- _WORK TO COMPLETE_
All that is asked is a faithful reproduction of the entries.

*** Opening of INPUT FOR THIS TASK ***

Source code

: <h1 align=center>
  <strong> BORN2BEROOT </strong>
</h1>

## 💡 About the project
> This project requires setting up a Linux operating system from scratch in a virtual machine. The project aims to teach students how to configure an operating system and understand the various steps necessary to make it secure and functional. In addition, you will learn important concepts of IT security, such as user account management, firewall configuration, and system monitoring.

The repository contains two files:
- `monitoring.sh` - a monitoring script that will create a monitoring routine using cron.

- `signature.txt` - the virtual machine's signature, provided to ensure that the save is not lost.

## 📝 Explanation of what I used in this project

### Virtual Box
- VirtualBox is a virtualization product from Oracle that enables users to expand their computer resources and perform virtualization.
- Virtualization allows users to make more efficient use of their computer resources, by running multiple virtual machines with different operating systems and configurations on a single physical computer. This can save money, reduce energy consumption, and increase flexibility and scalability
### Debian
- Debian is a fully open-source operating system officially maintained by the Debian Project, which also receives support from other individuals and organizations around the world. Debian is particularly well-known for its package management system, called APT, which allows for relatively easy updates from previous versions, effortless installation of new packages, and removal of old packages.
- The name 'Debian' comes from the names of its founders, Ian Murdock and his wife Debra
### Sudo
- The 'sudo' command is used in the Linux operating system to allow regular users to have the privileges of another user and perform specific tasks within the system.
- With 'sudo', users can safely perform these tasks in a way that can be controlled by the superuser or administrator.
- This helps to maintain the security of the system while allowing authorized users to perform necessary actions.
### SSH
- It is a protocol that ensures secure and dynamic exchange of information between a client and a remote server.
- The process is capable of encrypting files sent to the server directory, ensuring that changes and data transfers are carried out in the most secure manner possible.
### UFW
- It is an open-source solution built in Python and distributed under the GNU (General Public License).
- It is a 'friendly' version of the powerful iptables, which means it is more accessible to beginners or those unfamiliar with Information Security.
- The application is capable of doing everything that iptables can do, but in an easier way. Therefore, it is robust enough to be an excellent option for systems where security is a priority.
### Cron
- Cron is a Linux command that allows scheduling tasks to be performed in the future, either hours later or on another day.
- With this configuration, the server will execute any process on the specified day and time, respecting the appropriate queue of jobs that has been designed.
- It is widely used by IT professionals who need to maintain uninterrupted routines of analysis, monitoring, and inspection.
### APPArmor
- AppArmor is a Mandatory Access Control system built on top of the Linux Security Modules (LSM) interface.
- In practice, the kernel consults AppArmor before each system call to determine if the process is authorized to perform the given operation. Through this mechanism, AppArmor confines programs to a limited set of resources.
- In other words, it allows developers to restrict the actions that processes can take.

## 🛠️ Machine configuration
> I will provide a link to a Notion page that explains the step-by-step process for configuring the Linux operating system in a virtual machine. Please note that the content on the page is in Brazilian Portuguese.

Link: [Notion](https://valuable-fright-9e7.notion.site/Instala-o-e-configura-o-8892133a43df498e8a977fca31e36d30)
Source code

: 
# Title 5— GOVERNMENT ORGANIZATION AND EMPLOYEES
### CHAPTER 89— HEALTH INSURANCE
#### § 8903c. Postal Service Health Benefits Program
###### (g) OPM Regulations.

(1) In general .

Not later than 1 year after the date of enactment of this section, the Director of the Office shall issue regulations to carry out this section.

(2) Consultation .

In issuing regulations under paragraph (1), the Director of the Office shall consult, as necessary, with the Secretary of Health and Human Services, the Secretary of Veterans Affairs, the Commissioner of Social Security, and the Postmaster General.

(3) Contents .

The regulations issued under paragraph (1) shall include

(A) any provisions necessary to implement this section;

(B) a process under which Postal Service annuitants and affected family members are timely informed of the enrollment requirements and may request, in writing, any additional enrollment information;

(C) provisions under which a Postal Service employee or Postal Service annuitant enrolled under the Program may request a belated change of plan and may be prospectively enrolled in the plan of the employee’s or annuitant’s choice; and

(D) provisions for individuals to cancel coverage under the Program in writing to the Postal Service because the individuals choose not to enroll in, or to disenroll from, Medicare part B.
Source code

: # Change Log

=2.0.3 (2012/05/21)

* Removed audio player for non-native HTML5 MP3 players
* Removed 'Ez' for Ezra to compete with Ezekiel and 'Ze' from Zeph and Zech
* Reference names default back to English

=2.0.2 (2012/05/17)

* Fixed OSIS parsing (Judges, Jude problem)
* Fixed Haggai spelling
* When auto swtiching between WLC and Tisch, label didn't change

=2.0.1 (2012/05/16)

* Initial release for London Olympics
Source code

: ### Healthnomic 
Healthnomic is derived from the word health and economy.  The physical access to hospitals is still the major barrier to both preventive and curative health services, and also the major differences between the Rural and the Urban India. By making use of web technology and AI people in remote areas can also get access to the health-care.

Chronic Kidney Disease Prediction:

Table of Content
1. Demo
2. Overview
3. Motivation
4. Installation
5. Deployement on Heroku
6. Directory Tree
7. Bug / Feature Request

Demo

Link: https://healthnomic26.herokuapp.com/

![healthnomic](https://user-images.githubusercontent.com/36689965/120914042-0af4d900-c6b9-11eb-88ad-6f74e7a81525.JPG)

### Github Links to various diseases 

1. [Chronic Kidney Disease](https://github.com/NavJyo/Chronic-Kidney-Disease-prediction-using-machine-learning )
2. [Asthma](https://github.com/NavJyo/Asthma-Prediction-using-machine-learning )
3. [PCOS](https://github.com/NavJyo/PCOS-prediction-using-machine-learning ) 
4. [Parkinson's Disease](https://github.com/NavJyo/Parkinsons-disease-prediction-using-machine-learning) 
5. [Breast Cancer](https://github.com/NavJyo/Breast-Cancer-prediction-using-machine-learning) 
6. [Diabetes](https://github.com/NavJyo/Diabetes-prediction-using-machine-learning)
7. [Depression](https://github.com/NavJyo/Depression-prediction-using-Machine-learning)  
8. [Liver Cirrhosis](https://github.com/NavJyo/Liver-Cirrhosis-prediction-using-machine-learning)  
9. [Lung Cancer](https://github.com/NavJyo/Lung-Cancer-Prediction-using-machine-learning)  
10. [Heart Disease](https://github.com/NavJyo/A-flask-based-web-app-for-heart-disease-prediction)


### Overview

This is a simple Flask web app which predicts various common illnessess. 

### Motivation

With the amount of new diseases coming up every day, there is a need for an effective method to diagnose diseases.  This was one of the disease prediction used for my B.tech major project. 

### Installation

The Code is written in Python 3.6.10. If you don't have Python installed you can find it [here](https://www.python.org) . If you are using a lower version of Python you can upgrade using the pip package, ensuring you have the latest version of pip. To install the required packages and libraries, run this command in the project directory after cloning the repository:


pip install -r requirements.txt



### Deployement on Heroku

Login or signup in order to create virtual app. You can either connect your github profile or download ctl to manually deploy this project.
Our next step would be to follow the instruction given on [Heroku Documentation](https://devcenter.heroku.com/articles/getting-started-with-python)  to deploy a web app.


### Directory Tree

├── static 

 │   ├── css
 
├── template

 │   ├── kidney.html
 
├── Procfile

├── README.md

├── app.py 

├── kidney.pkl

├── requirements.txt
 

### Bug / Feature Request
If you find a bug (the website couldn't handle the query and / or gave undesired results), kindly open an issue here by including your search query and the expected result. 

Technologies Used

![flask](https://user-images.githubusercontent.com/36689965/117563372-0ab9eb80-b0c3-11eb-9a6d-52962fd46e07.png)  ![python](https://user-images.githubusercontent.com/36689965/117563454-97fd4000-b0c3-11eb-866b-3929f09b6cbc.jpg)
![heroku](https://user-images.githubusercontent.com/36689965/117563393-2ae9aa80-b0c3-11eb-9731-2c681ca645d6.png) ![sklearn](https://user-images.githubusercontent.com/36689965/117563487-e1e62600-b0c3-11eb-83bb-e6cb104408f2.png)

*** Close of INPUT FOR THIS TASK ***

- _ANSWER FOR THE TASK_
Source code

: <h1 align=center>
  <strong> BORN2BEROOT </strong>
</h1>

## 💡 About the project
> This project requires setting up a Linux operating system from scratch in a virtual machine. The project aims to teach students how to configure an operating system and understand the various steps necessary to make it secure and functional. In addition, you will learn important concepts of IT security, such as user account management, firewall configuration, and system monitoring.

The repository contains two files:
- `monitoring.sh` - a monitoring script that will create a monitoring routine using cron.

- `signature.txt` - the virtual machine's signature, provided to ensure that the save is not lost.

## 📝 Explanation of what I used in this project

### Virtual Box
- VirtualBox is a virtualization product from Oracle that enables users to expand their computer resources and perform virtualization.
- Virtualization allows users to make more efficient use of their computer resources, by running multiple virtual machines with different operating systems and configurations on a single physical computer. This can save money, reduce energy consumption, and increase flexibility and scalability
### Debian
- Debian is a fully open-source operating system officially maintained by the Debian Project, which also receives support from other individuals and organizations around the world. Debian is particularly well-known for its package management system, called APT, which allows for relatively easy updates from previous versions, effortless installation of new packages, and removal of old packages.
- The name 'Debian' comes from the names of its founders, Ian Murdock and his wife Debra
### Sudo
- The 'sudo' command is used in the Linux operating system to allow regular users to have the privileges of another user and perform specific tasks within the system.
- With 'sudo', users can safely perform these tasks in a way that can be controlled by the superuser or administrator.
- This helps to maintain the security of the system while allowing authorized users to perform necessary actions.
### SSH
- It is a protocol that ensures secure and dynamic exchange of information between a client and a remote server.
- The process is capable of encrypting files sent to the server directory, ensuring that changes and data transfers are carried out in the most secure manner possible.
### UFW
- It is an open-source solution built in Python and distributed under the GNU (General Public License).
- It is a 'friendly' version of the powerful iptables, which means it is more accessible to beginners or those unfamiliar with Information Security.
- The application is capable of doing everything that iptables can do, but in an easier way. Therefore, it is robust enough to be an excellent option for systems where security is a priority.
### Cron
- Cron is a Linux command that allows scheduling tasks to be performed in the future, either hours later or on another day.
- With this configuration, the server will execute any process on the specified day and time, respecting the appropriate queue of jobs that has been designed.
- It is widely used by IT professionals who need to maintain uninterrupted routines of analysis, monitoring, and inspection.
### APPArmor
- AppArmor is a Mandatory Access Control system built on top of the Linux Security Modules (LSM) interface.
- In practice, the kernel consults AppArmor before each system call to determine if the process is authorized to perform the given operation. Through this mechanism, AppArmor confines programs to a limited set of resources.
- In other words, it allows developers to restrict the actions that processes can take.

## 🛠️ Machine configuration
> I will provide a link to a Notion page that explains the step-by-step process for configuring the Linux operating system in a virtual machine. Please note that the content on the page is in Brazilian Portuguese.

Link: [Notion](https://valuable-fright-9e7.notion.site/Instala-o-e-configura-o-8892133a43df498e8a977fca31e36d30)
Source code

: 
# Title 5— GOVERNMENT ORGANIZATION AND EMPLOYEES
### CHAPTER 89— HEALTH INSURANCE
#### § 8903c. Postal Service Health Benefits Program
###### (g) OPM Regulations.

(1) In general .

Not later than 1 year after the date of enactment of this section, the Director of the Office shall issue regulations to carry out this section.

(2) Consultation .

In issuing regulations under paragraph (1), the Director of the Office shall consult, as necessary, with the Secretary of Health and Human Services, the Secretary of Veterans Affairs, the Commissioner of Social Security, and the Postmaster General.

(3) Contents .

The regulations issued under paragraph (1) shall include

(A) any provisions necessary to implement this section;

(B) a process under which Postal Service annuitants and affected family members are timely informed of the enrollment requirements and may request, in writing, any additional enrollment information;

(C) provisions under which a Postal Service employee or Postal Service annuitant enrolled under the Program may request a belated change of plan and may be prospectively enrolled in the plan of the employee’s or annuitant’s choice; and

(D) provisions for individuals to cancel coverage under the Program in writing to the Postal Service because the individuals choose not to enroll in, or to disenroll from, Medicare part B.
Source code

: # Change Log

=2.0.3 (2012/05/21)

* Removed audio player for non-native HTML5 MP3 players
* Removed 'Ez' for Ezra to compete with Ezekiel and 'Ze' from Zeph and Zech
* Reference names default back to English

=2.0.2 (2012/05/17)

* Fixed OSIS parsing (Judges, Jude problem)
* Fixed Haggai spelling
* When auto swtiching between WLC and Tisch, label didn't change

=2.0.1 (2012/05/16)

* Initial release for London Olympics
Source code

: ### Healthnomic 
Healthnomic is derived from the word health and economy.  The physical access to hospitals is still the major barrier to both preventive and curative health services, and also the major differences between the Rural and the Urban India. By making use of web technology and AI people in remote areas can also get access to the health-care.

Chronic Kidney Disease Prediction:

Table of Content
1. Demo
2. Overview
3. Motivation
4. Installation
5. Deployement on Heroku
6. Directory Tree
7. Bug / Feature Request

Demo

Link: https://healthnomic26.herokuapp.com/

![healthnomic](https://user-images.githubusercontent.com/36689965/120914042-0af4d900-c6b9-11eb-88ad-6f74e7a81525.JPG)

### Github Links to various diseases 

1. [Chronic Kidney Disease](https://github.com/NavJyo/Chronic-Kidney-Disease-prediction-using-machine-learning )
2. [Asthma](https://github.com/NavJyo/Asthma-Prediction-using-machine-learning )
3. [PCOS](https://github.com/NavJyo/PCOS-prediction-using-machine-learning ) 
4. [Parkinson's Disease](https://github.com/NavJyo/Parkinsons-disease-prediction-using-machine-learning) 
5. [Breast Cancer](https://github.com/NavJyo/Breast-Cancer-prediction-using-machine-learning) 
6. [Diabetes](https://github.com/NavJyo/Diabetes-prediction-using-machine-learning)
7. [Depression](https://github.com/NavJyo/Depression-prediction-using-Machine-learning)  
8. [Liver Cirrhosis](https://github.com/NavJyo/Liver-Cirrhosis-prediction-using-machine-learning)  
9. [Lung Cancer](https://github.com/NavJyo/Lung-Cancer-Prediction-using-machine-learning)  
10. [Heart Disease](https://github.com/NavJyo/A-flask-based-web-app-for-heart-disease-prediction)


### Overview

This is a simple Flask web app which predicts various common illnessess. 

### Motivation

With the amount of new diseases coming up every day, there is a need for an effective method to diagnose diseases.  This was one of the disease prediction used for my B.tech major project. 

### Installation

The Code is written in Python 3.6.10. If you don't have Python installed you can find it [here](https://www.python.org) . If you are using a lower version of Python you can upgrade using the pip package, ensuring you have the latest version of pip. To install the required packages and libraries, run this command in the project directory after cloning the repository:


pip install -r requirements.txt



### Deployement on Heroku

Login or signup in order to create virtual app. You can either connect your github profile or download ctl to manually deploy this project.
Our next step would be to follow the instruction given on [Heroku Documentation](https://devcenter.heroku.com/articles/getting-started-with-python)  to deploy a web app.


### Directory Tree

├── static 

 │   ├── css
 
├── template

 │   ├── kidney.html
 
├── Procfile

├── README.md

├── app.py 

├── kidney.pkl

├── requirements.txt
 

### Bug / Feature Request
If you find a bug (the website couldn't handle the query and / or gave undesired results), kindly open an issue here by including your search query and the expected result. 

Technologies Used

![flask](https://user-images.githubusercontent.com/36689965/117563372-0ab9eb80-b0c3-11eb-9a6d-52962fd46e07.png)  ![python](https://user-images.githubusercontent.com/36689965/117563454-97fd4000-b0c3-11eb-866b-3929f09b6cbc.jpg)
![heroku](https://user-images.githubusercontent.com/36689965/117563393-2ae9aa80-b0c3-11eb-9731-2c681ca645d6.png) ![sklearn](https://user-images.githubusercontent.com/36689965/117563487-e1e62600-b0c3-11eb-83bb-e6cb104408f2.png)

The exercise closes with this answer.